--- START ---

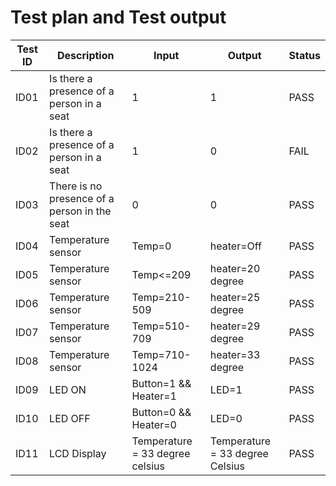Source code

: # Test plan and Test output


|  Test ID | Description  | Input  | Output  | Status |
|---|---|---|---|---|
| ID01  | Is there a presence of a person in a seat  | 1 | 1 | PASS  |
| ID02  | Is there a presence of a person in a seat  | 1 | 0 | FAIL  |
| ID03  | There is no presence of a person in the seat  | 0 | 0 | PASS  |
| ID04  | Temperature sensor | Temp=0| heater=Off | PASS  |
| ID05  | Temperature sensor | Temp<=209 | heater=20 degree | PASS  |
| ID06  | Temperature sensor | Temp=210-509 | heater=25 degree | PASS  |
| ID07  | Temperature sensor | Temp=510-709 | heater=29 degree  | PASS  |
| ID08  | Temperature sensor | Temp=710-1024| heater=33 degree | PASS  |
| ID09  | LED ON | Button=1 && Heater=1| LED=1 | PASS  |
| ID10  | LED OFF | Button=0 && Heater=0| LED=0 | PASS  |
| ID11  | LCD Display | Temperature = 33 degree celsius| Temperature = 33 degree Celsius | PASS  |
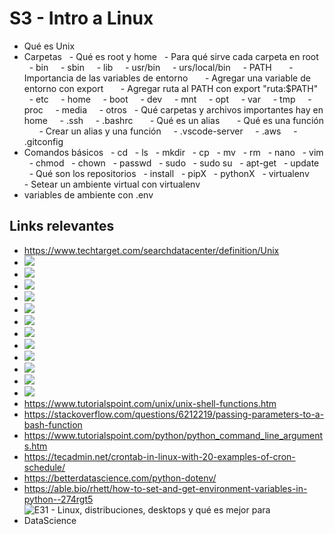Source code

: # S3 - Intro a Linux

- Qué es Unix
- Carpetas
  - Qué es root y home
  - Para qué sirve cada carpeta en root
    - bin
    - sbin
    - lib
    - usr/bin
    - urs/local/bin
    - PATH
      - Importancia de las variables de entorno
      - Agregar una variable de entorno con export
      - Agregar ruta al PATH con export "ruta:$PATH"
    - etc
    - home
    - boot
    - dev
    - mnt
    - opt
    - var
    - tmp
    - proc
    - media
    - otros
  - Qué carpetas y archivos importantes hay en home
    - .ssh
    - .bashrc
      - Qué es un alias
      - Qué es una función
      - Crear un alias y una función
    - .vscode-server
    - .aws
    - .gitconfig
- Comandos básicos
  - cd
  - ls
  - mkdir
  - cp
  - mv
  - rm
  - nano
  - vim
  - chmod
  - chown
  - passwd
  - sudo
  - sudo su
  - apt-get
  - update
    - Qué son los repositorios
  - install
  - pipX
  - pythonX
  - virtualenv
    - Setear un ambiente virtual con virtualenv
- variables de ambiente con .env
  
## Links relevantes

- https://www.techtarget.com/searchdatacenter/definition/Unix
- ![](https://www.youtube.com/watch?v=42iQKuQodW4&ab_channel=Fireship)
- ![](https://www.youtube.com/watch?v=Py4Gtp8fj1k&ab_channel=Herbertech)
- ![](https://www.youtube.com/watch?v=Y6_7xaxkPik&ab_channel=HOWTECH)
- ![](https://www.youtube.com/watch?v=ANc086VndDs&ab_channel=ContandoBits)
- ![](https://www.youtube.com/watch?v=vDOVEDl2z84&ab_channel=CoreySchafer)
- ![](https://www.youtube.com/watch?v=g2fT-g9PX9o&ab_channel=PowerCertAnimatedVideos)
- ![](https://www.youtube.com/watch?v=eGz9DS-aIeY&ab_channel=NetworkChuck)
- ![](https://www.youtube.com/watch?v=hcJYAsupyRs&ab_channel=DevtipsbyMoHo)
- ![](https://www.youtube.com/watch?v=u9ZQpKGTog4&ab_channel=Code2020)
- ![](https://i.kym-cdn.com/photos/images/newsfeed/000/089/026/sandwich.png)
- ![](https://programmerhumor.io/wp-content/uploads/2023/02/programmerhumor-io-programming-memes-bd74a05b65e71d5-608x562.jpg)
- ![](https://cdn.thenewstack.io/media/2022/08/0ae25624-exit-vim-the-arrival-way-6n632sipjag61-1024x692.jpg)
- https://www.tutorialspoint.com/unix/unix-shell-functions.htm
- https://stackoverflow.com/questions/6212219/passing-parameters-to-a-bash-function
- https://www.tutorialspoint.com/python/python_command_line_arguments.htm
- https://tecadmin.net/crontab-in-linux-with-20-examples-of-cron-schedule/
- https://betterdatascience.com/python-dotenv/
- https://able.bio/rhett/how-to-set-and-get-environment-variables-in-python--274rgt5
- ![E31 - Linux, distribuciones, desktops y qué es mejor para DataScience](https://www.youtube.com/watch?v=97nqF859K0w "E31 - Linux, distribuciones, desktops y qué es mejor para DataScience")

--- END ---

Each line, starting with the one containing "- https://www.tutorialspoint.com/unix/unix-shell-functions.htm" and ending with the last line of the records above, should be reproduced exactly.

Output:
- https://www.tutorialspoint.com/unix/unix-shell-functions.htm
- https://stackoverflow.com/questions/6212219/passing-parameters-to-a-bash-function
- https://www.tutorialspoint.com/python/python_command_line_arguments.htm
- https://tecadmin.net/crontab-in-linux-with-20-examples-of-cron-schedule/
- https://betterdatascience.com/python-dotenv/
- https://able.bio/rhett/how-to-set-and-get-environment-variables-in-python--274rgt5
- ![E31 - Linux, distribuciones, desktops y qué es mejor para DataScience](https://www.youtube.com/watch?v=97nqF859K0w "E31 - Linux, distribuciones, desktops y qué es mejor para DataScience")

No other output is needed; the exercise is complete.